Work task — Every line of the records below that holds the word "features" should be copied out.

Exercise data —
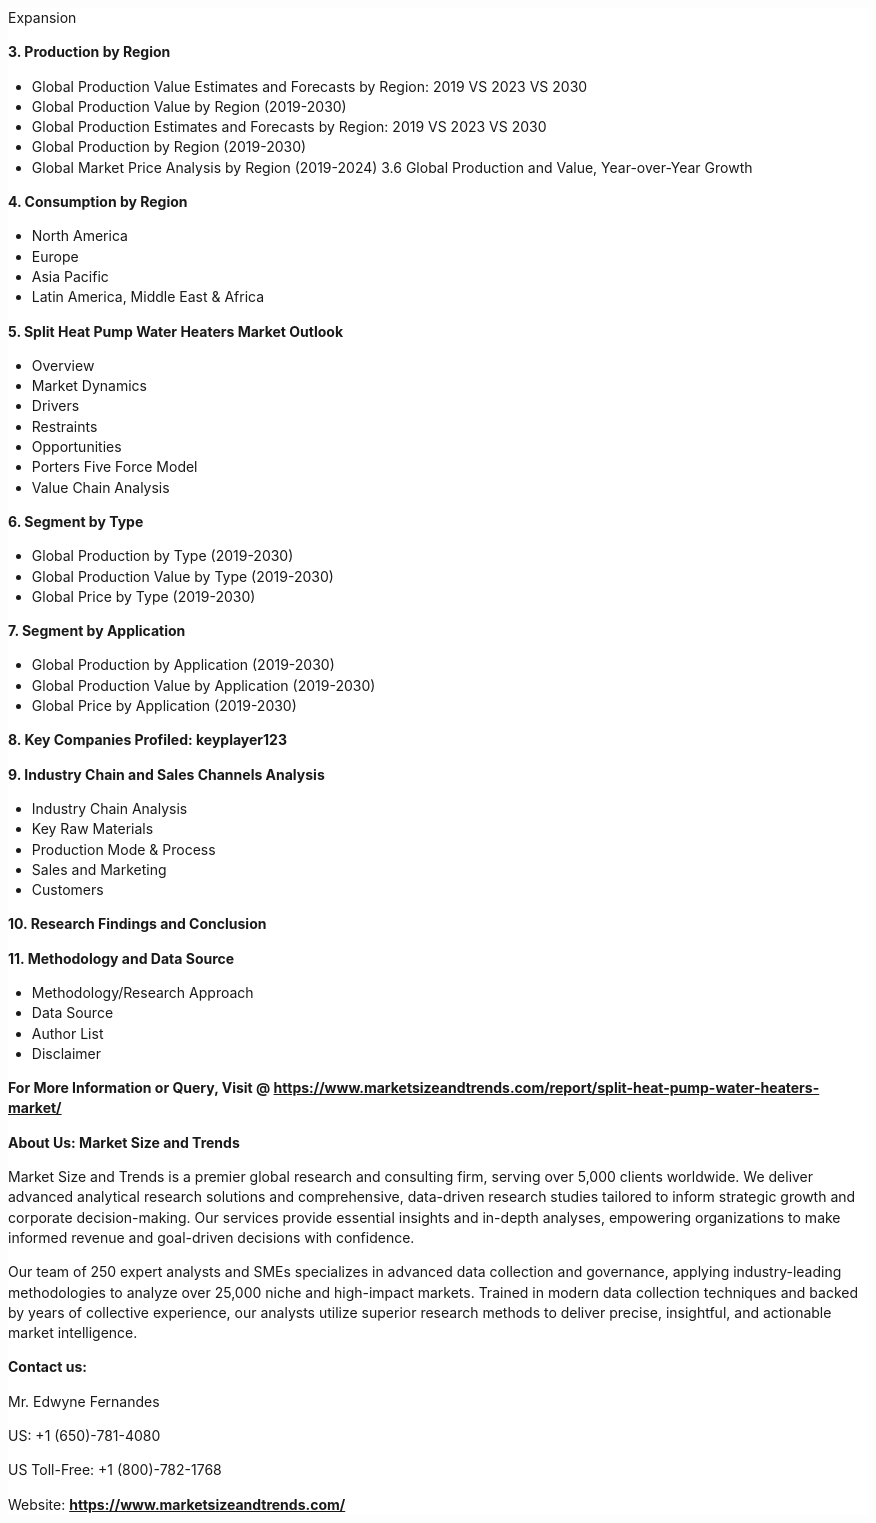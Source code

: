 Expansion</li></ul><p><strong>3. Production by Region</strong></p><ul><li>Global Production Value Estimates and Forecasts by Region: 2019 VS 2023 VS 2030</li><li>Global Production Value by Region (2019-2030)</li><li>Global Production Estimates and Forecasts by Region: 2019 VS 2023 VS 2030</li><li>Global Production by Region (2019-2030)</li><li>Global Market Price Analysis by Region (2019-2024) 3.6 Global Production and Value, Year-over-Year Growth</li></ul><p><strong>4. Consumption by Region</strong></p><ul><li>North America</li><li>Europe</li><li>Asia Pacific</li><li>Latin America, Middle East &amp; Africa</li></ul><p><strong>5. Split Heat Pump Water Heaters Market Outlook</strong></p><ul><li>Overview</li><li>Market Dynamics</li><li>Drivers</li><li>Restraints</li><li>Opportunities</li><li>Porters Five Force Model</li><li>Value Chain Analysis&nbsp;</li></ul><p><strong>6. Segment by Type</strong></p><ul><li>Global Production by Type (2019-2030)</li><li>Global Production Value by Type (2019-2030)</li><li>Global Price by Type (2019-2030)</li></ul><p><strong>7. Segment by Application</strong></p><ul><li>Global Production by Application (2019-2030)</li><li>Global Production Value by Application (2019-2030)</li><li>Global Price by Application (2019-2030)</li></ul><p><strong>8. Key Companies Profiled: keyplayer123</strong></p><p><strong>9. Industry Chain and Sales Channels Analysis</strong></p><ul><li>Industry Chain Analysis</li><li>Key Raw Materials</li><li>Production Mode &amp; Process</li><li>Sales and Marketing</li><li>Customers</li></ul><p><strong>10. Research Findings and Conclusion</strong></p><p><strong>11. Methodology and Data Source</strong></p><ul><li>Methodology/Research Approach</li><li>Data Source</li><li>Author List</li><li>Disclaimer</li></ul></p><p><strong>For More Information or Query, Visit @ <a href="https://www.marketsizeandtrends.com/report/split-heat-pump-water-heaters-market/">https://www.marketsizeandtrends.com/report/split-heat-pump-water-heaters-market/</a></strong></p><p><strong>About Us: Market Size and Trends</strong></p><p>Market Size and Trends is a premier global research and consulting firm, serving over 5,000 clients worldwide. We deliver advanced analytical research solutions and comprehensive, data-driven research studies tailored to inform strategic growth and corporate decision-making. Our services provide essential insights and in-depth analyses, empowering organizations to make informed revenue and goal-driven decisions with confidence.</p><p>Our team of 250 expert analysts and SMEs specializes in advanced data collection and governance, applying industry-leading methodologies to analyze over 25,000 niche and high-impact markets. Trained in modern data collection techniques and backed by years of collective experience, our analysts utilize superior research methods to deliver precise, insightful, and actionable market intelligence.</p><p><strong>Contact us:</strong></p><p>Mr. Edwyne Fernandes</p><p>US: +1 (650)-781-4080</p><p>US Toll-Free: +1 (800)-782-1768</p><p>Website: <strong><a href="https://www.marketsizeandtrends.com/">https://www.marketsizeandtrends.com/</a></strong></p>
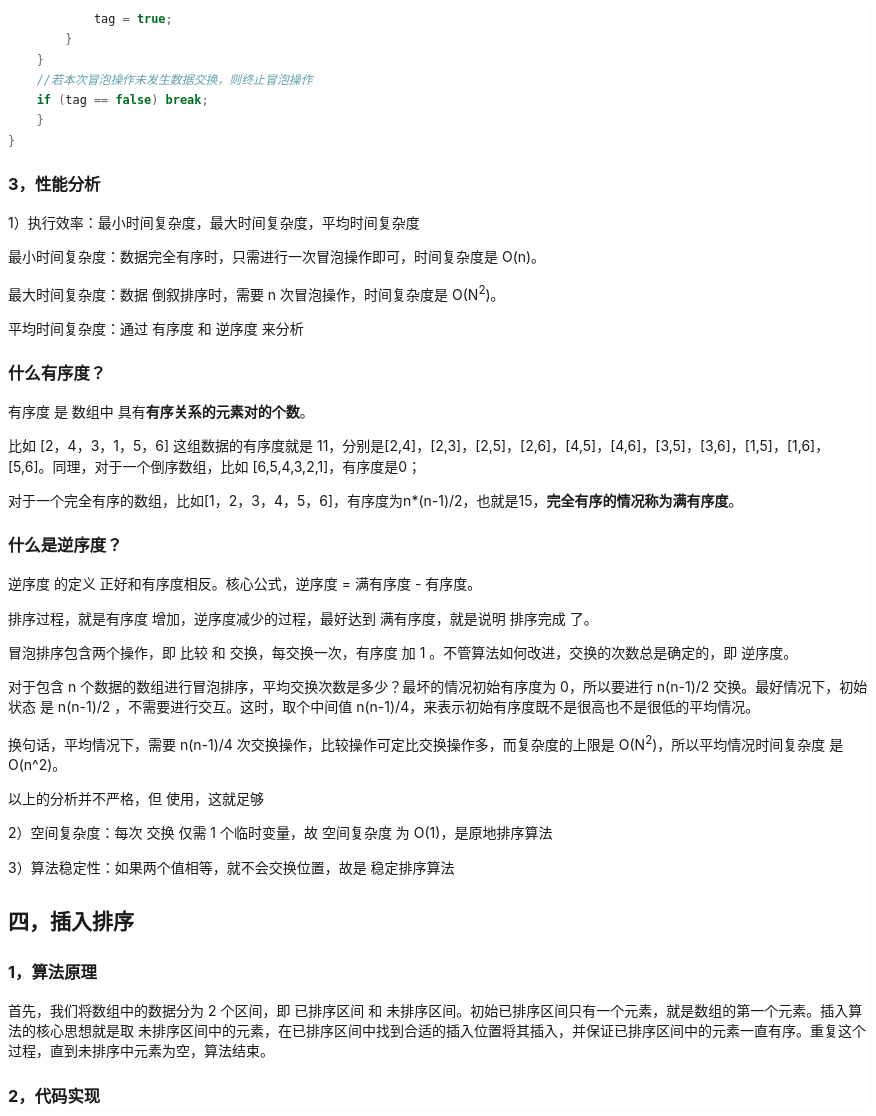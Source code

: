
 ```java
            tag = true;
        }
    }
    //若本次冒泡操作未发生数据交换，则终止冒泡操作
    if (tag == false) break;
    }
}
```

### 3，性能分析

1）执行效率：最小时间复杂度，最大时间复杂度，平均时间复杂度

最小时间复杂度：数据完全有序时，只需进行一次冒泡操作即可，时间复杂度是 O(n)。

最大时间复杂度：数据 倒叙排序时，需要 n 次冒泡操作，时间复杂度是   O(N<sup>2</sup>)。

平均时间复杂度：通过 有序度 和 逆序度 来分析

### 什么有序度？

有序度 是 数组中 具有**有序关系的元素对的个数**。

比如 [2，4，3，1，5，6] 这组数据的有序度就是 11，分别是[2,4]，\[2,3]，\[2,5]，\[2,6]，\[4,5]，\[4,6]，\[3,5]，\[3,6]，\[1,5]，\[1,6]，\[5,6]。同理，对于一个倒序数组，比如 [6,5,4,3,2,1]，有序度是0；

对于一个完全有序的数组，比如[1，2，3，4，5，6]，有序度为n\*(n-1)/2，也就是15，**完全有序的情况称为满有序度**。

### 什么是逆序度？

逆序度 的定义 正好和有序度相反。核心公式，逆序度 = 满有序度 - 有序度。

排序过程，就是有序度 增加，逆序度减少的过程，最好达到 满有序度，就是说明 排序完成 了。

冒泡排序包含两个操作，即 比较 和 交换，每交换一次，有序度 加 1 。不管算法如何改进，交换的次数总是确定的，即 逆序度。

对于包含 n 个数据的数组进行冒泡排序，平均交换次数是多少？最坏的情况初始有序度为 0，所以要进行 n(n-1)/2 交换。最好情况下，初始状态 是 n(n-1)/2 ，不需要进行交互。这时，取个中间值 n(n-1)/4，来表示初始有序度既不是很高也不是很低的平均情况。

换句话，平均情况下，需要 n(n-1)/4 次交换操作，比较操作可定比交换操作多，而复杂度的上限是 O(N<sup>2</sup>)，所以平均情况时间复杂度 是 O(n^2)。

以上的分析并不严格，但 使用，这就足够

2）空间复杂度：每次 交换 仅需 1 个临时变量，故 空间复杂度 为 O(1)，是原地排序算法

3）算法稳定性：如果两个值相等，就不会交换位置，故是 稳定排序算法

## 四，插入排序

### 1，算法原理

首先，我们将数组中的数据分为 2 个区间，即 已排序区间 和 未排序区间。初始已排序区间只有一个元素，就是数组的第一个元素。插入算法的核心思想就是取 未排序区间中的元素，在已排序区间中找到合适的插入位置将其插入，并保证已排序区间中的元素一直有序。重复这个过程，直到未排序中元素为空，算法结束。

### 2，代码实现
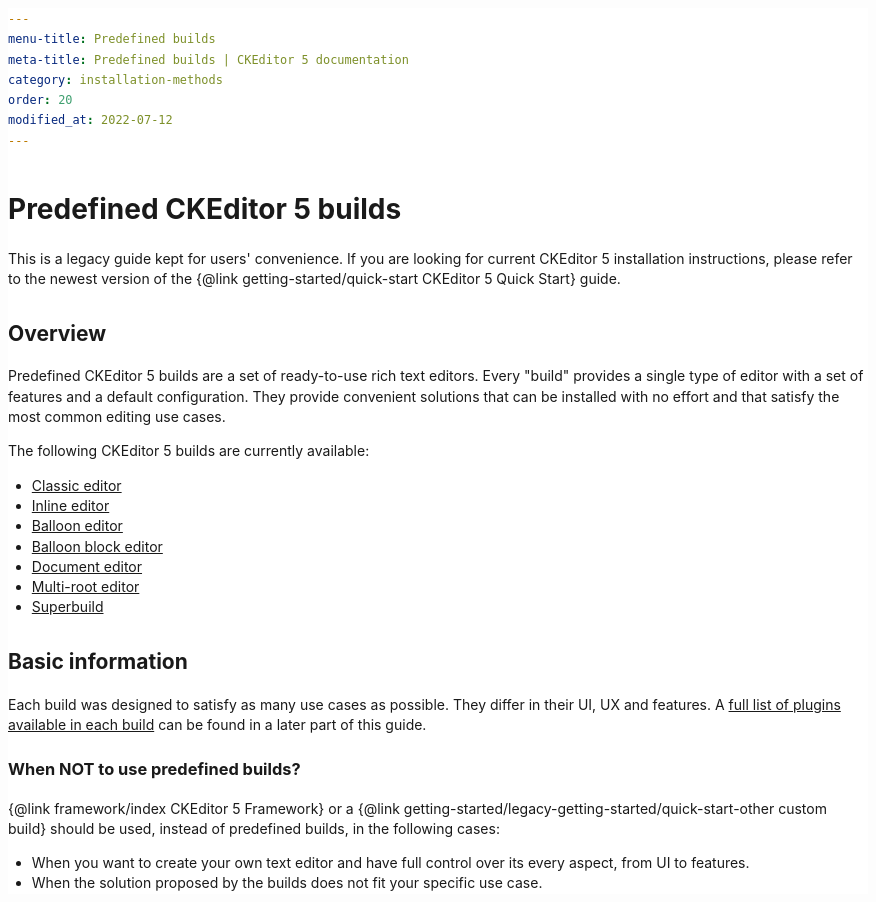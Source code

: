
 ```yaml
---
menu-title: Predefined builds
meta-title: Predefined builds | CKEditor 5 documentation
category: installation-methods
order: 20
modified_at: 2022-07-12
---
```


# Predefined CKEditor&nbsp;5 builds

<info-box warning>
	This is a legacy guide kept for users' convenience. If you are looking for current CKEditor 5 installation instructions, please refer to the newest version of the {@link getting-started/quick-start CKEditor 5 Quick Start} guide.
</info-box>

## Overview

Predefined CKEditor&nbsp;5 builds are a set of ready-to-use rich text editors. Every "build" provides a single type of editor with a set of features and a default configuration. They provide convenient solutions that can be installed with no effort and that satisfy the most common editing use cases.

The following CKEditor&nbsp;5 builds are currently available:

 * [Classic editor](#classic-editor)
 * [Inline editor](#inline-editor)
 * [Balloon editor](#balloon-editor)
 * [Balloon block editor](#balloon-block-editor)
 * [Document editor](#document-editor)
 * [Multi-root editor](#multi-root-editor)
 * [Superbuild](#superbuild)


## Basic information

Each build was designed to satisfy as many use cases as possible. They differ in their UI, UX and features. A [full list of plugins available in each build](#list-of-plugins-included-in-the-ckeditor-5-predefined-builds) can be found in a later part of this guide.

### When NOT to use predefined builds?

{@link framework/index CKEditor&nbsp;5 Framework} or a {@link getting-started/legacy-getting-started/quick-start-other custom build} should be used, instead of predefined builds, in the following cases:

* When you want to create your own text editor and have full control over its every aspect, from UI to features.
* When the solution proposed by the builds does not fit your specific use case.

Reply to the exercise —
Predefined CKEditor&nbsp;5 builds are a set of ready-to-use rich text editors. Every "build" provides a single type of editor with a set of features and a default configuration. They provide convenient solutions that can be installed with no effort and that satisfy the most common editing use cases.
Each build was designed to satisfy as many use cases as possible. They differ in their UI, UX and features. A [full list of plugins available in each build](#list-of-plugins-included-in-the-ckeditor-5-predefined-builds) can be found in a later part of this guide.
* When you want to create your own text editor and have full control over its every aspect, from UI to features.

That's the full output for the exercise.